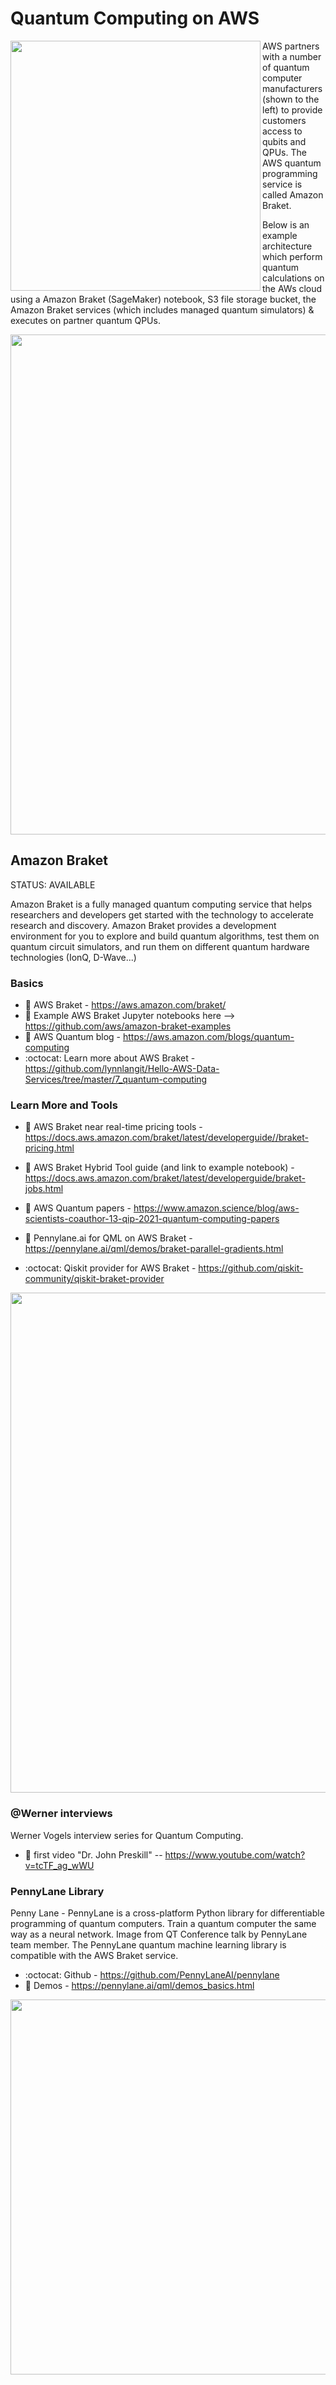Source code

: # Quantum Computing on AWS

<img src="https://github.com/lynnlangit/learning-quantum/blob/main/images/aws-hardware.png" width=400 align=left>  

AWS partners with a number of quantum computer manufacturers (shown to the left) to provide customers access to qubits and QPUs.  The AWS quantum programming service is called Amazon Braket.  

Below is an example architecture which perform quantum calculations on the AWs cloud using a Amazon Braket (SageMaker) notebook, S3 file storage bucket, the Amazon Braket services (which includes managed quantum simulators) & executes on partner quantum QPUs.

<img src="https://github.com/lynnlangit/learning-quantum/blob/main/images/aws-braket-arch.png" width=800>

## Amazon Braket

STATUS: AVAILABLE

Amazon Braket is a fully managed quantum computing service that helps researchers and developers get started with the technology to accelerate research and discovery. Amazon Braket provides a development environment for you to explore and build quantum algorithms, test them on quantum circuit simulators, and run them on different quantum hardware technologies (IonQ, D-Wave...)

### Basics

- :book: AWS Braket - https://aws.amazon.com/braket/
- 📘 Example AWS Braket Jupyter notebooks here --> https://github.com/aws/amazon-braket-examples
- 📖 AWS Quantum blog - https://aws.amazon.com/blogs/quantum-computing
- :octocat: Learn more about AWS Braket - https://github.com/lynnlangit/Hello-AWS-Data-Services/tree/master/7_quantum-computing

### Learn More and Tools 
- :book: AWS Braket near real-time pricing tools - https://docs.aws.amazon.com/braket/latest/developerguide//braket-pricing.html
- 📖 AWS Braket Hybrid Tool guide (and link to example notebook) - https://docs.aws.amazon.com/braket/latest/developerguide/braket-jobs.html
- :book: AWS Quantum papers - https://www.amazon.science/blog/aws-scientists-coauthor-13-qip-2021-quantum-computing-papers
- :book: Pennylane.ai for QML on AWS Braket - https://pennylane.ai/qml/demos/braket-parallel-gradients.html

- :octocat: Qiskit provider for AWS Braket - https://github.com/qiskit-community/qiskit-braket-provider

<img src="https://github.com/lynnlangit/learning-quantum/blob/main/images/aws-braket.png" width=800>

### @Werner interviews

Werner Vogels interview series for Quantum Computing.
- 🎥 first video "Dr. John Preskill" -- https://www.youtube.com/watch?v=tcTF_ag_wWU

### PennyLane Library

Penny Lane - PennyLane is a cross-platform Python library for differentiable programming of quantum computers. Train a quantum computer the same way as a neural network. Image from QT Conference talk by PennyLane team member. The PennyLane quantum machine learning library is compatible with the AWS Braket service.
- :octocat: Github - https://github.com/PennyLaneAI/pennylane
- 📘 Demos - https://pennylane.ai/qml/demos_basics.html

<img src="https://github.com/lynnlangit/learning-quantum/blob/main/images/penny-lane-ml.png" width=600>


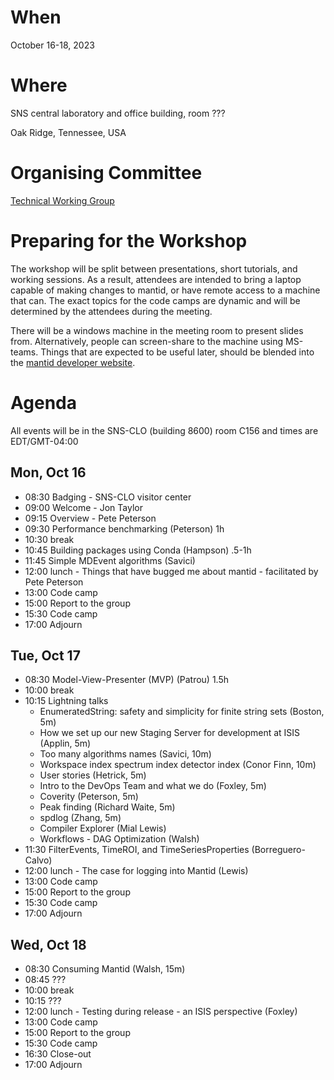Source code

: When
====
October 16-18, 2023

Where
====
SNS central laboratory and office building, room ???

Oak Ridge, Tennessee, USA

Organising Committee
====================
[Technical Working Group](https://github.com/mantidproject/governance/tree/main/technical-working-group)

Preparing for the Workshop
==========================
The workshop will be split between presentations, short tutorials, and working sessions.
As a result, attendees are intended to bring a laptop capable of making changes to mantid, or have remote access to a machine that can.
The exact topics for the code camps are dynamic and will be determined by the attendees during the meeting.

There will be a windows machine in the meeting room to present slides from.
Alternatively, people can screen-share to the machine using MS-teams.
Things that are expected to be useful later, should be blended into the [mantid developer website](https://developer.mantidproject.org/).

Agenda
======
All events will be in the SNS-CLO (building 8600) room C156 and times are EDT/GMT-04:00

Mon, Oct 16
-----------
* 08:30 Badging - SNS-CLO visitor center
* 09:00 Welcome - Jon Taylor
* 09:15 Overview - Pete Peterson
* 09:30 Performance benchmarking (Peterson) 1h
* 10:30 break
* 10:45 Building packages using Conda (Hampson) .5-1h
* 11:45 Simple MDEvent algorithms (Savici)
* 12:00 lunch - Things that have bugged me about mantid - facilitated by Pete Peterson
* 13:00 Code camp
* 15:00 Report to the group
* 15:30 Code camp
* 17:00 Adjourn

Tue, Oct 17
-----------
* 08:30 Model-View-Presenter (MVP) (Patrou) 1.5h
* 10:00 break
* 10:15 Lightning talks
  * EnumeratedString: safety and simplicity for finite string sets (Boston, 5m)
  * How we set up our new Staging Server for development at ISIS (Applin, 5m)
  * Too many algorithms names (Savici, 10m)
  * Workspace index spectrum index detector index (Conor Finn, 10m)
  * User stories (Hetrick, 5m)
  * Intro to the DevOps Team and what we do (Foxley, 5m)
  * Coverity (Peterson, 5m)
  * Peak finding (Richard Waite, 5m)
  * spdlog (Zhang, 5m)
  * Compiler Explorer (Mial Lewis)
  * Workflows - DAG Optimization (Walsh)
* 11:30 FilterEvents, TimeROI, and TimeSeriesProperties (Borreguero-Calvo)
* 12:00 lunch - The case for logging into Mantid (Lewis)
* 13:00 Code camp
* 15:00 Report to the group
* 15:30 Code camp
* 17:00 Adjourn

Wed, Oct 18
-----------
* 08:30 Consuming Mantid (Walsh, 15m)
* 08:45 ???
* 10:00 break
* 10:15 ???
* 12:00 lunch - Testing during release - an ISIS perspective (Foxley)
* 13:00 Code camp
* 15:00 Report to the group
* 15:30 Code camp
* 16:30 Close-out
* 17:00 Adjourn
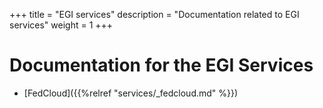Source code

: +++
title = "EGI services"
description = "Documentation related to EGI services"
weight = 1
+++

# Documentation for the EGI Services

* [FedCloud]({{%relref "services/_fedcloud.md" %}})
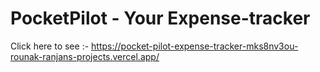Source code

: # PocketPilot - Your Expense-tracker


Click here to see :- https://pocket-pilot-expense-tracker-mks8nv3ou-rounak-ranjans-projects.vercel.app/
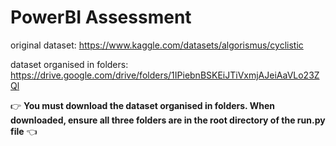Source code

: # PowerBI Assessment

original dataset: https://www.kaggle.com/datasets/algorismus/cyclistic
 
dataset organised in folders: https://drive.google.com/drive/folders/1IPiebnBSKEiJTiVxmjAJeiAaVLo23ZQl

👉 **You must download the dataset organised in folders. When downloaded, ensure all three folders are in the root directory of the run.py file** 👈
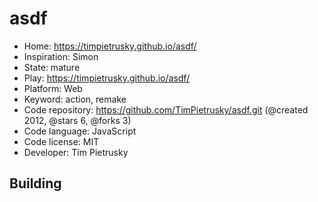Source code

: # asdf

- Home: https://timpietrusky.github.io/asdf/
- Inspiration: Simon
- State: mature
- Play: https://timpietrusky.github.io/asdf/
- Platform: Web
- Keyword: action, remake
- Code repository: https://github.com/TimPietrusky/asdf.git (@created 2012, @stars 6, @forks 3)
- Code language: JavaScript
- Code license: MIT
- Developer: Tim Pietrusky

## Building
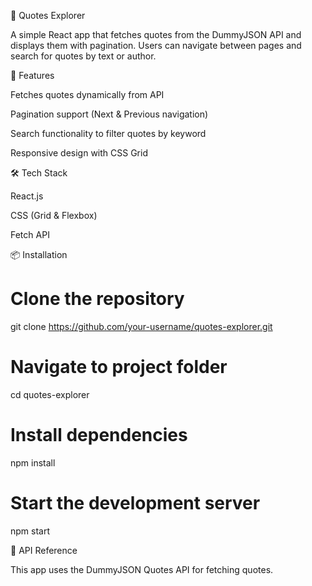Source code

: 📖 Quotes Explorer

A simple React app that fetches quotes from the DummyJSON API and displays them with pagination.
Users can navigate between pages and search for quotes by text or author.

🚀 Features

Fetches quotes dynamically from API

Pagination support (Next & Previous navigation)

Search functionality to filter quotes by keyword

Responsive design with CSS Grid

🛠️ Tech Stack

React.js

CSS (Grid & Flexbox)

Fetch API

📦 Installation
# Clone the repository
git clone https://github.com/your-username/quotes-explorer.git

# Navigate to project folder
cd quotes-explorer

# Install dependencies
npm install

# Start the development server
npm start

📡 API Reference

This app uses the DummyJSON Quotes API for fetching quotes.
□ □ □ □ □
■ Problem to solve ■
Return only the part above that opens with the line containing "Explorer (Mial Lewis)" and closes with the line containing "A simple React", exactly and with both ends, skipping the pictures.

■ Exercise output ■
  * Compiler Explorer (Mial Lewis)
  * Workflows - DAG Optimization (Walsh)
* 11:30 FilterEvents, TimeROI, and TimeSeriesProperties (Borreguero-Calvo)
* 12:00 lunch - The case for logging into Mantid (Lewis)
* 13:00 Code camp
* 15:00 Report to the group
* 15:30 Code camp
* 17:00 Adjourn

Wed, Oct 18
-----------
* 08:30 Consuming Mantid (Walsh, 15m)
* 08:45 ???
* 10:00 break
* 10:15 ???
* 12:00 lunch - Testing during release - an ISIS perspective (Foxley)
* 13:00 Code camp
* 15:00 Report to the group
* 15:30 Code camp
* 16:30 Close-out
* 17:00 Adjourn
Source code

: +++
title = "EGI services"
description = "Documentation related to EGI services"
weight = 1
+++

# Documentation for the EGI Services

* [FedCloud]({{%relref "services/_fedcloud.md" %}})
Source code

: # PocketPilot - Your Expense-tracker


Click here to see :- https://pocket-pilot-expense-tracker-mks8nv3ou-rounak-ranjans-projects.vercel.app/
Source code

: # PowerBI Assessment

original dataset: https://www.kaggle.com/datasets/algorismus/cyclistic
 
dataset organised in folders: https://drive.google.com/drive/folders/1IPiebnBSKEiJTiVxmjAJeiAaVLo23ZQl

👉 **You must download the dataset organised in folders. When downloaded, ensure all three folders are in the root directory of the run.py file** 👈
Source code

: # asdf

- Home: https://timpietrusky.github.io/asdf/
- Inspiration: Simon
- State: mature
- Play: https://timpietrusky.github.io/asdf/
- Platform: Web
- Keyword: action, remake
- Code repository: https://github.com/TimPietrusky/asdf.git (@created 2012, @stars 6, @forks 3)
- Code language: JavaScript
- Code license: MIT
- Developer: Tim Pietrusky

## Building
Source code

: 📖 Quotes Explorer

A simple React app that fetches quotes from the DummyJSON API and displays them with pagination.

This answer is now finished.